I mentally checked out as soon as the hero cheated on his girlfriend without second thought or guilt. But even if I hadn't, those romantic plotlines are ludicrous - when two people in a relationship are cheating, they don't have a snowball's chance in hell of making a marriage work.
This entire review has been hidden because of spoilers.
This is the best detective series I've ever read! Such clever dialogue and nuanced true to life relationships. It's heartening and entertaining. In this one Angela Morgan, a young partner in a British lobbying firm goes missing shortly before her marriage to the Tory Treasury Secretary. Her project is to prevent a bailout by Francesca Wilson's Department. Francesca's beau, DCI John McLeish and DI Bruce Davidson's team soon discover it's a homicide and the list of suspects grows. Francesca's pop star brother Tris gets busted in NYC, she flies to the rescue, upsetting a planned skiing holiday and thus there's a wrinkle in the enchanting romance we've been following in this series. Don't miss this one!
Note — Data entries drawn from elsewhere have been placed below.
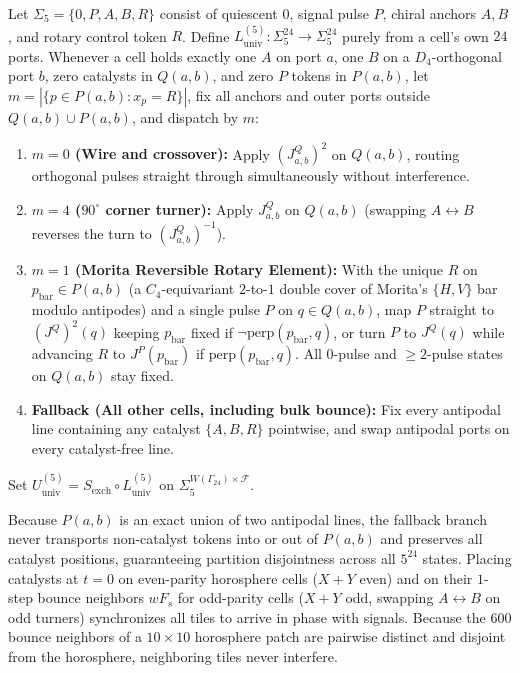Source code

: \begin{definition}
\label{def:u-univ5}
Let $\Sigma_5 = \{0, P, A, B, R\}$ consist of quiescent $0$, signal pulse $P$, chiral anchors $A, B$, and rotary control token $R$. Define $L_{\mathrm{univ}}^{(5)} : \Sigma_5^{24} \to \Sigma_5^{24}$ purely from a cell's own $24$ ports. Whenever a cell holds exactly one $A$ on port $a$, one $B$ on a $D_4$-orthogonal port $b$, zero catalysts in $Q(a,b)$, and zero $P$ tokens in $P(a,b)$, let $m = |\{p \in P(a,b) : x_p = R\}|$, fix all anchors and outer ports outside $Q(a,b) \cup P(a,b)$, and dispatch by $m$:
\begin{enumerate}
\item \textbf{$m = 0$ (Wire and crossover):} Apply $(J^Q_{a,b})^2$ on $Q(a,b)$, routing orthogonal pulses straight through simultaneously without interference.
\item \textbf{$m = 4$ ($90^\circ$ corner turner):} Apply $J^Q_{a,b}$ on $Q(a,b)$ (swapping $A \leftrightarrow B$ reverses the turn to $(J^Q_{a,b})^{-1}$).
\item \textbf{$m = 1$ (Morita Reversible Rotary Element):} With the unique $R$ on $p_{\mathrm{bar}} \in P(a,b)$ (a $C_4$-equivariant $2$-to-$1$ double cover of Morita's $\{H,V\}$ bar modulo antipodes) and a single pulse $P$ on $q \in Q(a,b)$, map $P$ straight to $(J^Q)^2(q)$ keeping $p_{\mathrm{bar}}$ fixed if $\neg\mathrm{perp}(p_{\mathrm{bar}}, q)$, or turn $P$ to $J^Q(q)$ while advancing $R$ to $J^P(p_{\mathrm{bar}})$ if $\mathrm{perp}(p_{\mathrm{bar}}, q)$. All $0$-pulse and $\ge 2$-pulse states on $Q(a,b)$ stay fixed.
\item \textbf{Fallback (All other cells, including bulk bounce):} Fix every antipodal line containing any catalyst $\{A,B,R\}$ pointwise, and swap antipodal ports on every catalyst-free line.
\end{enumerate}
Set $U_{\mathrm{univ}}^{(5)} = S_{\mathrm{exch}} \circ L_{\mathrm{univ}}^{(5)}$ on $\Sigma_5^{W(\Gamma_{24}) \times \mathcal{F}}$.
\end{definition}

Because $P(a,b)$ is an exact union of two antipodal lines, the fallback branch never transports non-catalyst tokens into or out of $P(a,b)$ and preserves all catalyst positions, guaranteeing partition disjointness across all $5^{24}$ states. Placing catalysts at $t = 0$ on even-parity horosphere cells ($X+Y$ even) and on their $1$-step bounce neighbors $w F_s$ for odd-parity cells ($X+Y$ odd, swapping $A \leftrightarrow B$ on odd turners) synchronizes all tiles to arrive in phase with signals. Because the $600$ bounce neighbors of a $10 \times 10$ horosphere patch are pairwise distinct and disjoint from the horosphere, neighboring tiles never interfere.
It's a pity there are only nine of these sparkling mysteries.
I couldn't realy bring myself to care for the people in the book as I was doubtless supposed to, but I did enjoy the setup and investigation of the crime, which is after all the main point.
Another excellent John McLeish and Francesca Wilson novel. Good plot which keeps you guessing until close to the end and an interesting twist in John and Francesca's relationship.